If you were building a website for your local Italian restaurant, what would your needs be? Do you need an ElasticSearch cluster to handle customer menu item queries? Do you need a database at all?

In Haskell's case it's best to avoid lists entirely, as they're _usually_ not the optimal data structure. But best for whom? Does the beginner care that a set operation would be more effective than a list operation for their given use-case?



Not sure how that's an answer to my question?

In my day job, I frequently generate records returned from a database along with local changes to be posted later, and say compute the sum of one of the columns.

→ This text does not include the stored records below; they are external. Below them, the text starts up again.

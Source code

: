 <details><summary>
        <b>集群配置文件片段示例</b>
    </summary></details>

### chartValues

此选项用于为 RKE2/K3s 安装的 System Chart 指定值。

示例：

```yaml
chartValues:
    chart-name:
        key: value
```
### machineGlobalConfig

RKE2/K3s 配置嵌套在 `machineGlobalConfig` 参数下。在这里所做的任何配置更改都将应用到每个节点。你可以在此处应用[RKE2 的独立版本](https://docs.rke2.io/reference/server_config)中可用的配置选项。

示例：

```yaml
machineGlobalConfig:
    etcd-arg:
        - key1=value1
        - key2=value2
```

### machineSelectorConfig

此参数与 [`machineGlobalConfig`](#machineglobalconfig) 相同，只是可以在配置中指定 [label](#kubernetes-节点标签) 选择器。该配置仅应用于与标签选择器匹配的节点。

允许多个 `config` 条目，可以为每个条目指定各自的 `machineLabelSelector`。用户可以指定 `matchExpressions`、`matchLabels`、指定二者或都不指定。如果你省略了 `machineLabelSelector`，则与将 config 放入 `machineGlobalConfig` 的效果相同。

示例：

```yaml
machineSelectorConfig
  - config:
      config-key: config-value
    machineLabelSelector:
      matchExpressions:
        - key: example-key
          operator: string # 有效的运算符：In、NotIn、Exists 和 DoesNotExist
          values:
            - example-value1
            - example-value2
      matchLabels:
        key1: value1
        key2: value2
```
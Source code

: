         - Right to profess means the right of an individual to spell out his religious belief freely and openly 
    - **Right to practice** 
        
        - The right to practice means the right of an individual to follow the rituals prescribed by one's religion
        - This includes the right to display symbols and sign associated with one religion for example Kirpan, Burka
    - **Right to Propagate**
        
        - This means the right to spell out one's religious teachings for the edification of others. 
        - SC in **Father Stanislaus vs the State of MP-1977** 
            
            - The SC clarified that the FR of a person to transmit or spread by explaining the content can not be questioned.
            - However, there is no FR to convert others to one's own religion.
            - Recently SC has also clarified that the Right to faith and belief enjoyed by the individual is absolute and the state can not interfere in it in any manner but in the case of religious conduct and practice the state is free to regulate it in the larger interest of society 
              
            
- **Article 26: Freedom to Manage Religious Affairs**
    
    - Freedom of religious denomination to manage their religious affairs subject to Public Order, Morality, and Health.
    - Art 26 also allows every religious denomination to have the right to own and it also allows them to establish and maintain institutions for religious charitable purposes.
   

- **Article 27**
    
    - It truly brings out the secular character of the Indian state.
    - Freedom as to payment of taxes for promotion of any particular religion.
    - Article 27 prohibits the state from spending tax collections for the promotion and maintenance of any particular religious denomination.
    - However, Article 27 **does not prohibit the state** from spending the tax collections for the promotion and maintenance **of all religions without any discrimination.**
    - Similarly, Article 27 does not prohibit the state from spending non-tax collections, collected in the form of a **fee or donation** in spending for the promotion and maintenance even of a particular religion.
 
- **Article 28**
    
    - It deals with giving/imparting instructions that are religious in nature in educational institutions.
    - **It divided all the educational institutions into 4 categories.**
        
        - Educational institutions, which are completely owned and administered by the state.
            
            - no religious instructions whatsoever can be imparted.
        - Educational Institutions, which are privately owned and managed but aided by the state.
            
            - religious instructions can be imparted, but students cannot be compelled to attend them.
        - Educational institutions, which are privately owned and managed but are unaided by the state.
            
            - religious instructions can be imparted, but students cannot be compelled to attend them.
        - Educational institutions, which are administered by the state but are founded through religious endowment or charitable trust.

That sounded like something I'd use folding for, with my limited knowledge, so I was just curious at which point (order of magnitude) I'd have to worry about doing it this way or that.

But if lists are not to be used, what should I use for the above? And will the data structure you propose be fine with either fold?


Again, it depends. A left fold might be fine (and likely will be). Lists might be fine (and likely are). I don't know anything about the size of your data, or about the business you're writing software to support (who knows, maybe you're writing a FPS game, or some real-time aviation software!).

At this point (taking into account the extent of your knowledge as you yourself described it), my advice would be to just use basic folding and lists. At some point in the future, if you observe some performance issue in exactly that area, you might remember this and think "hmm, memory consumption is bit excessive here; maybe I'll try a foldr instead", or "finding the intersection of these two big lists is a little slow; maybe I'll convert them both to sets instead?"